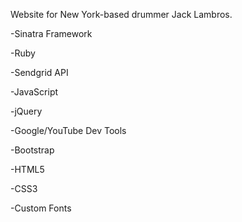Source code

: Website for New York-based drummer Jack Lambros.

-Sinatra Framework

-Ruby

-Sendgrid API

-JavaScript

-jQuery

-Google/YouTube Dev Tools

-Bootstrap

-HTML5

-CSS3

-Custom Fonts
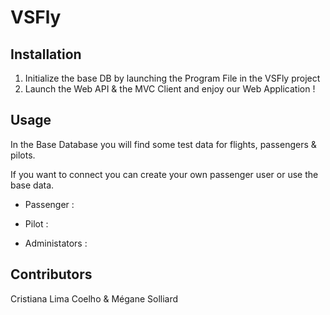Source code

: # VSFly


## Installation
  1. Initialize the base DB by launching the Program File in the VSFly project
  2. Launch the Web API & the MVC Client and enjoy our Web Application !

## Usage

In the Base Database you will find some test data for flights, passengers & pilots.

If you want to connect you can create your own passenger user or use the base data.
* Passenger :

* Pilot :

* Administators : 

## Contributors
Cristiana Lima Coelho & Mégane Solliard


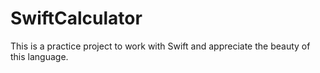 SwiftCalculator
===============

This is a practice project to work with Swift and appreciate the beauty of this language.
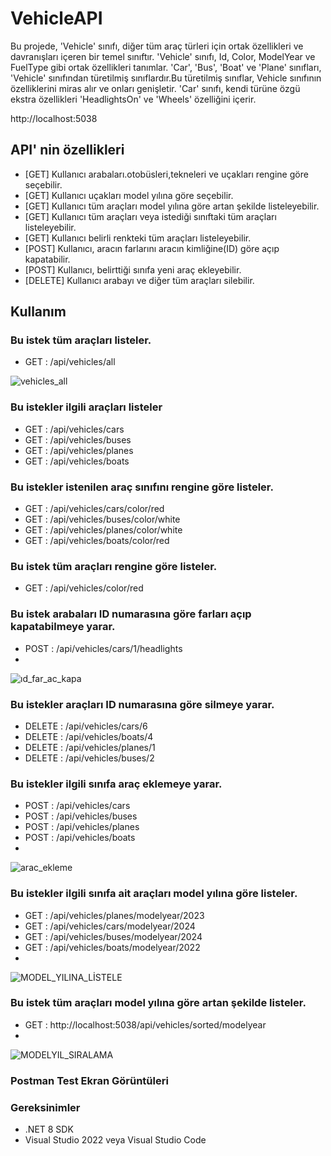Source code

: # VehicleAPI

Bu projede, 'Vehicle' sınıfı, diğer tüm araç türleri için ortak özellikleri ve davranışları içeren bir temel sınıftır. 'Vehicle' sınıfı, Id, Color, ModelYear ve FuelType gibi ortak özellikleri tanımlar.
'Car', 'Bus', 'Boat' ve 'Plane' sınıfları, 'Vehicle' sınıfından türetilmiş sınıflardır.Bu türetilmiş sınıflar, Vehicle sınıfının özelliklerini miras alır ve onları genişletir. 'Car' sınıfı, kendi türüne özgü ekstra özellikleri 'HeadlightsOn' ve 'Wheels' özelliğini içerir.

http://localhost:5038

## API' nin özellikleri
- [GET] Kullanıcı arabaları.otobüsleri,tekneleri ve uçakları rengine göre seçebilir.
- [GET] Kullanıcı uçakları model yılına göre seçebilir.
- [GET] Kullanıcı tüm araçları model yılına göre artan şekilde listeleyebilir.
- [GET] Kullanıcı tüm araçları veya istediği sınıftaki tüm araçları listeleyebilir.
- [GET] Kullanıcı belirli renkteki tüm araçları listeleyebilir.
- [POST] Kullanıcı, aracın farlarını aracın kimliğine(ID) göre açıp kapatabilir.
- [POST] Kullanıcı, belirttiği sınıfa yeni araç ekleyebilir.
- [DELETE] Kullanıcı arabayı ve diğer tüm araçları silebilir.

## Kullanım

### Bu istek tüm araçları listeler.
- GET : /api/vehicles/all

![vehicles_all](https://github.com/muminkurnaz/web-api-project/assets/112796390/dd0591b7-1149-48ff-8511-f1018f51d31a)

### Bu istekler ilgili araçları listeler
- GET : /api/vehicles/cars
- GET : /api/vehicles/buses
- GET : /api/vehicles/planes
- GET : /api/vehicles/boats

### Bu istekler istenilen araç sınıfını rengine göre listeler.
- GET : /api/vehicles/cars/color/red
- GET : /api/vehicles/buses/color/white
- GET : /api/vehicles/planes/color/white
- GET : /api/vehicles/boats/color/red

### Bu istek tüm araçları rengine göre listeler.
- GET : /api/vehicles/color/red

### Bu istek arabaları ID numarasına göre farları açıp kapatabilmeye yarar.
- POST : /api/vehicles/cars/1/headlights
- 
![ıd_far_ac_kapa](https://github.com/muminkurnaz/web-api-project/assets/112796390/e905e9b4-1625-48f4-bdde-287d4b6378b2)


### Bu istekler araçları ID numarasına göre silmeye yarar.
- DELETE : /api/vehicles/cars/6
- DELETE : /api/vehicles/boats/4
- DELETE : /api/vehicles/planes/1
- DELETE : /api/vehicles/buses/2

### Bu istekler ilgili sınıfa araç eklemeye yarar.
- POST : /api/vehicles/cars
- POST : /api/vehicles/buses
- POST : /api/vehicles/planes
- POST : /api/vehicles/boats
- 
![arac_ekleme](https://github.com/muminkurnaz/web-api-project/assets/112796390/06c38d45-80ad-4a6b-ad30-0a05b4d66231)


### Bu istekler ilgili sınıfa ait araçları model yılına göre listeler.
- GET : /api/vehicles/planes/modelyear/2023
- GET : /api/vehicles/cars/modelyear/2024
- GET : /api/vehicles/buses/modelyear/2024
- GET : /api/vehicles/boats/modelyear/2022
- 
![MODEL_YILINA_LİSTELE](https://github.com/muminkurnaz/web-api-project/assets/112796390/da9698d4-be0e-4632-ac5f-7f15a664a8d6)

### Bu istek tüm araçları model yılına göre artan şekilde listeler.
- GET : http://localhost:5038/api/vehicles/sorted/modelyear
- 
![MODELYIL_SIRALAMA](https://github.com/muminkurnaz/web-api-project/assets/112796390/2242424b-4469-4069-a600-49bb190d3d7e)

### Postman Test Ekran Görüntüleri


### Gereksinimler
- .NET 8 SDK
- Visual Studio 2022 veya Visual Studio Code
...
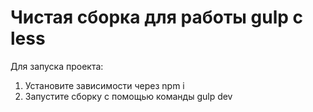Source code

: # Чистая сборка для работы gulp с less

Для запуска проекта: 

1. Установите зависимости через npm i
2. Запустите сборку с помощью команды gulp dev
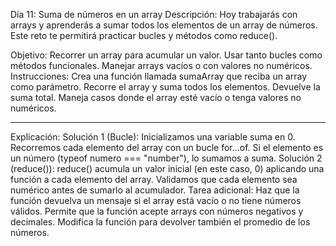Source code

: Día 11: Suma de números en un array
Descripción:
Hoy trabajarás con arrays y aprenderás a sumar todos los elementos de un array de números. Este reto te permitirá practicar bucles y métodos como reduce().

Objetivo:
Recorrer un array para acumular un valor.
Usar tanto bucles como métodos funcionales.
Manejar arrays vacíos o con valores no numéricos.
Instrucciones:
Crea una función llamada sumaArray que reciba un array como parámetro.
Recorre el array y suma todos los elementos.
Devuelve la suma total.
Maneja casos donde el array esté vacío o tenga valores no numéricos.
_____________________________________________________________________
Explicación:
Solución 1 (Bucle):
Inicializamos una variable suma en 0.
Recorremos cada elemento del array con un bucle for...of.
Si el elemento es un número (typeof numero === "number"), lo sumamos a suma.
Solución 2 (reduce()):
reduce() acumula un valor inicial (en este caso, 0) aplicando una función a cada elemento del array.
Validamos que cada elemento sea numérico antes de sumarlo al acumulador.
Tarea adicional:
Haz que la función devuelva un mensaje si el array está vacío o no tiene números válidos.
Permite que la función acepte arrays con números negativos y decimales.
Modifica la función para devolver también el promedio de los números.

§ What this task involves:
Above are the lines; repeat exactly the ones from the line containing "- GET : /api/vehicles/planes/modelyear/2023" down to the line containing "- Visual Studio 2022 veya Visual Studio Code", both inclusive.

§ Task response:
- GET : /api/vehicles/planes/modelyear/2023
- GET : /api/vehicles/cars/modelyear/2024
- GET : /api/vehicles/buses/modelyear/2024
- GET : /api/vehicles/boats/modelyear/2022
- 
![MODEL_YILINA_LİSTELE](https://github.com/muminkurnaz/web-api-project/assets/112796390/da9698d4-be0e-4632-ac5f-7f15a664a8d6)

### Bu istek tüm araçları model yılına göre artan şekilde listeler.
- GET : http://localhost:5038/api/vehicles/sorted/modelyear
- 
![MODELYIL_SIRALAMA](https://github.com/muminkurnaz/web-api-project/assets/112796390/2242424b-4469-4069-a600-49bb190d3d7e)

### Postman Test Ekran Görüntüleri


### Gereksinimler
- .NET 8 SDK
- Visual Studio 2022 veya Visual Studio Code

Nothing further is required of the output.